» Data supplied:
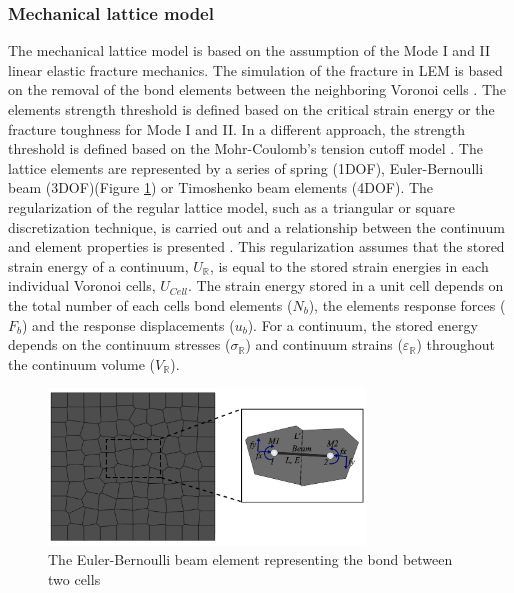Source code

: \subsubsection*{Mechanical lattice model}
\label{Section:MechanicalLattice}

The mechanical lattice model is based on the assumption of the Mode I and II linear elastic fracture mechanics. The simulation of the fracture in LEM is based on the removal of the bond elements between the neighboring Voronoi cells \cite{Rizvietal2019a}. The elements strength threshold is defined based on the critical strain energy or the fracture toughness for Mode I and II. In a different approach, the strength threshold is defined based on the Mohr-Coulomb's tension cutoff model \cite{Bolanderetal1998}. The lattice elements are represented by a series of spring (1DOF),  Euler-Bernoulli beam (3DOF)(Figure \ref{fig:Amir_LEM_Beam}) or Timoshenko beam elements (4DOF). The regularization of the regular lattice model, such as a triangular or square discretization technique, is carried out and a relationship between the continuum and element properties is presented \cite{Ostojastarzewski2002, Karihalooetal2003}. This regularization assumes that the stored strain energy of a continuum, $U_{\mathbb{R}}$, is equal to the stored strain energies in each individual Voronoi cells, $U_{Cell}$. The strain energy stored in a unit cell depends on the total number of each cells bond elements ($N_b$), the elements response forces ($F_b$) and the response displacements ($u_b$). For a continuum, the stored energy depends on the continuum stresses ($\sigma_{\mathbb{R}}$) and continuum strains ($\varepsilon_{\mathbb{R}}$) throughout the continuum volume ($V_{\mathbb{R}}$).

\begin{figure}[!ht]
\centering
\includegraphics[width=0.75\textwidth]{figures/Amir_LEM_Beam.png}
\caption{The Euler-Bernoulli beam element representing the bond between two cells}
\label{fig:Amir_LEM_Beam}
\end{figure}

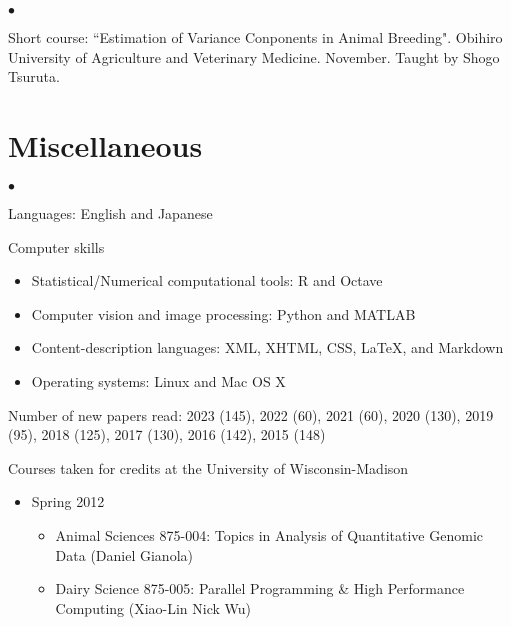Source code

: \documentclass[margin,line,10pt]{res}
\newenvironment{list2}{
  \begin{list}{$\bullet$}{%
      \setlength{\itemsep}{0in}
      \setlength{\parsep}{0in} \setlength{\parskip}{0in}
      \setlength{\topsep}{0in} \setlength{\partopsep}{0in} 
      \setlength{\leftmargin}{0.2in}}}{\end{list}}
\begin{document}
\begin{resume}
\section{}
\begin{list2}
\item Short course: ``Estimation of Variance Conponents in Animal Breeding". Obihiro University of Agriculture and Veterinary Medicine. November. 
Taught by Shogo Tsuruta.  
\end{list2}  



\vspace{0.5cm}
\section{\sc Miscellaneous} 
\begin{list2}

\item Languages: English and Japanese
  \vspace{0.3cm}

\item Computer skills 
  \begin{itemize}
  \item Statistical/Numerical computational tools: R and Octave
  \item Computer vision and image processing: Python and MATLAB
  \item Content-description languages: XML, XHTML, CSS, \LaTeX, and Markdown
  \item Operating systems: Linux and Mac OS X
  \end{itemize}


  \vspace{0.3cm}
\item Number of new papers read: 2023 (145), 2022 (60), 2021 (60), 2020 (130), 2019 (95), 2018 (125), 2017 (130), 2016 (142), 2015 (148)


  \vspace{0.3cm}
\item Courses taken for credits at the University of Wisconsin-Madison 
  \begin{itemize}

\item Spring 2012
\begin{itemize}
\item    Animal Sciences 875-004: Topics in Analysis of Quantitative Genomic Data (Daniel Gianola)
\item    Dairy Science 875-005: Parallel Programming \& High Performance Computing (Xiao-Lin Nick Wu)
\end{itemize}



\end{itemize}
\end{list2}
\end{resume}
\end{document}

» Your task: Retype the whole listing exactly and leave the pictures out.

» Completed task:
Source code

: \subsubsection*{Mechanical lattice model}
\label{Section:MechanicalLattice}

The mechanical lattice model is based on the assumption of the Mode I and II linear elastic fracture mechanics. The simulation of the fracture in LEM is based on the removal of the bond elements between the neighboring Voronoi cells \cite{Rizvietal2019a}. The elements strength threshold is defined based on the critical strain energy or the fracture toughness for Mode I and II. In a different approach, the strength threshold is defined based on the Mohr-Coulomb's tension cutoff model \cite{Bolanderetal1998}. The lattice elements are represented by a series of spring (1DOF),  Euler-Bernoulli beam (3DOF)(Figure \ref{fig:Amir_LEM_Beam}) or Timoshenko beam elements (4DOF). The regularization of the regular lattice model, such as a triangular or square discretization technique, is carried out and a relationship between the continuum and element properties is presented \cite{Ostojastarzewski2002, Karihalooetal2003}. This regularization assumes that the stored strain energy of a continuum, $U_{\mathbb{R}}$, is equal to the stored strain energies in each individual Voronoi cells, $U_{Cell}$. The strain energy stored in a unit cell depends on the total number of each cells bond elements ($N_b$), the elements response forces ($F_b$) and the response displacements ($u_b$). For a continuum, the stored energy depends on the continuum stresses ($\sigma_{\mathbb{R}}$) and continuum strains ($\varepsilon_{\mathbb{R}}$) throughout the continuum volume ($V_{\mathbb{R}}$).

\begin{figure}[!ht]
\centering
\includegraphics[width=0.75\textwidth]{figures/Amir_LEM_Beam.png}
\caption{The Euler-Bernoulli beam element representing the bond between two cells}
\label{fig:Amir_LEM_Beam}
\end{figure}

Source code

: \documentclass[margin,line,10pt]{res}
\newenvironment{list2}{
  \begin{list}{$\bullet$}{%
      \setlength{\itemsep}{0in}
      \setlength{\parsep}{0in} \setlength{\parskip}{0in}
      \setlength{\topsep}{0in} \setlength{\partopsep}{0in} 
      \setlength{\leftmargin}{0.2in}}}{\end{list}}
\begin{document}
\begin{resume}
\section{}
\begin{list2}
\item Short course: ``Estimation of Variance Conponents in Animal Breeding". Obihiro University of Agriculture and Veterinary Medicine. November. 
Taught by Shogo Tsuruta.  
\end{list2}  



\vspace{0.5cm}
\section{\sc Miscellaneous} 
\begin{list2}

\item Languages: English and Japanese
  \vspace{0.3cm}

\item Computer skills 
  \begin{itemize}
  \item Statistical/Numerical computational tools: R and Octave
  \item Computer vision and image processing: Python and MATLAB
  \item Content-description languages: XML, XHTML, CSS, \LaTeX, and Markdown
  \item Operating systems: Linux and Mac OS X
  \end{itemize}


  \vspace{0.3cm}
\item Number of new papers read: 2023 (145), 2022 (60), 2021 (60), 2020 (130), 2019 (95), 2018 (125), 2017 (130), 2016 (142), 2015 (148)


  \vspace{0.3cm}
\item Courses taken for credits at the University of Wisconsin-Madison 
  \begin{itemize}

\item Spring 2012
\begin{itemize}
\item    Animal Sciences 875-004: Topics in Analysis of Quantitative Genomic Data (Daniel Gianola)
\item    Dairy Science 875-005: Parallel Programming \& High Performance Computing (Xiao-Lin Nick Wu)
\end{itemize}



\end{itemize}
\end{list2}
\end{resume}
\end{document}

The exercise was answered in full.